• _REQUIRED ACTION_
Show, from the records below, all lines that contain the word "插入排序和冒泡排序在平均和最坏情况下的时间复杂度都是".

=== Section Start ===

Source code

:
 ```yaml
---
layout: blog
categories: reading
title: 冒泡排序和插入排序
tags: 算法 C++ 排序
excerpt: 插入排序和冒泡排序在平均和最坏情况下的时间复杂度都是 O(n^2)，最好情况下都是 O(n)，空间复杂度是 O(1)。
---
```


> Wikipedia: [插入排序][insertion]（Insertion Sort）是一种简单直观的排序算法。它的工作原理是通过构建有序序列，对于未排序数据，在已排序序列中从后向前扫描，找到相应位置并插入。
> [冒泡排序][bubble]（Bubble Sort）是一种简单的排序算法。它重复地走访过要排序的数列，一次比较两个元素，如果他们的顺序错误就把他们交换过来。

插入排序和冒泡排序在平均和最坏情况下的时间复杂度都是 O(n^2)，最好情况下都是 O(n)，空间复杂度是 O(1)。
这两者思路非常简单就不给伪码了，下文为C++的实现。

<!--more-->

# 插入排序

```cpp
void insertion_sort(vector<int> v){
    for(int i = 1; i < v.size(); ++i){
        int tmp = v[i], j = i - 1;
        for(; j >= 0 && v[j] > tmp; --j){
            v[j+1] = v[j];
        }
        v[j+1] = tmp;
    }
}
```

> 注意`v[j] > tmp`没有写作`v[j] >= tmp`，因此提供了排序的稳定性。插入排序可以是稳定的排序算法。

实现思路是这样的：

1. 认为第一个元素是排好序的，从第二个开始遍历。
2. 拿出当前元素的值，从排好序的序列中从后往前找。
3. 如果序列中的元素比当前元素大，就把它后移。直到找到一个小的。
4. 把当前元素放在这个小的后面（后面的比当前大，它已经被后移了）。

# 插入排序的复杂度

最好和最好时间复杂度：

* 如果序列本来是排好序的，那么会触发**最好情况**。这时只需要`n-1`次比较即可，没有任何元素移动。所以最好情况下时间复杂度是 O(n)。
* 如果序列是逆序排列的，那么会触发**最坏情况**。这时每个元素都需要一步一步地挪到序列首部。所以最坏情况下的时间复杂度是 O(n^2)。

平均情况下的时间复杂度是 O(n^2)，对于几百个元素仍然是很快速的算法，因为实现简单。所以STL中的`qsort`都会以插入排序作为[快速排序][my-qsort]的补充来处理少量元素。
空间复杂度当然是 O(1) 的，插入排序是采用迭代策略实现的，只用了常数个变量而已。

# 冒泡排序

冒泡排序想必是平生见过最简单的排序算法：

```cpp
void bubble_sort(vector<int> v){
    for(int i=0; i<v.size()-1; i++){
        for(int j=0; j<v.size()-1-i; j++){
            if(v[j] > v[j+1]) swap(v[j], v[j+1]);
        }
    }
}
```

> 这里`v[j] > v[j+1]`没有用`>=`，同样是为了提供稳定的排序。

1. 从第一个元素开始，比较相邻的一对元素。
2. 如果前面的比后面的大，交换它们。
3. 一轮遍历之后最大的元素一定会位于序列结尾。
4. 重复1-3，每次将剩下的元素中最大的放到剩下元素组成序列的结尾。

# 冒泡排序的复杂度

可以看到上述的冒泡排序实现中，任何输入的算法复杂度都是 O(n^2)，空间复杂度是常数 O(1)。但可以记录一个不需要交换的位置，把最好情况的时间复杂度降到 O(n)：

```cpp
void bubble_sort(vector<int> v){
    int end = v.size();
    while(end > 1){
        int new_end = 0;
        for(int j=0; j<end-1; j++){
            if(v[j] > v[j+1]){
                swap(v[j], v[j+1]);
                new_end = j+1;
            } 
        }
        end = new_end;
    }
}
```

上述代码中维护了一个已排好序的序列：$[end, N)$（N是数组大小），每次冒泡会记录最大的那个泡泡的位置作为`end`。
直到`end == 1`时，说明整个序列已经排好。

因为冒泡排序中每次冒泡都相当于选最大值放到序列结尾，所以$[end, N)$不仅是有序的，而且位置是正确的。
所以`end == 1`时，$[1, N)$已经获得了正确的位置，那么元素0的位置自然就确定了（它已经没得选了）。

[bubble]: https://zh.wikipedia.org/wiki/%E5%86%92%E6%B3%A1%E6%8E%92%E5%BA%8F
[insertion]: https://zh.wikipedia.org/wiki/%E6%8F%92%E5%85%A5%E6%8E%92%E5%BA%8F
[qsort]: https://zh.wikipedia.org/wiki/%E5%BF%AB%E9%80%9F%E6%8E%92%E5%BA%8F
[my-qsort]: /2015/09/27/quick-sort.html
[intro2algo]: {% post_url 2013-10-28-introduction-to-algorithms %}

=== Section End ===

• _EXPECTED ANSWER_
excerpt: 插入排序和冒泡排序在平均和最坏情况下的时间复杂度都是 O(n^2)，最好情况下都是 O(n)，空间复杂度是 O(1)。
插入排序和冒泡排序在平均和最坏情况下的时间复杂度都是 O(n^2)，最好情况下都是 O(n)，空间复杂度是 O(1)。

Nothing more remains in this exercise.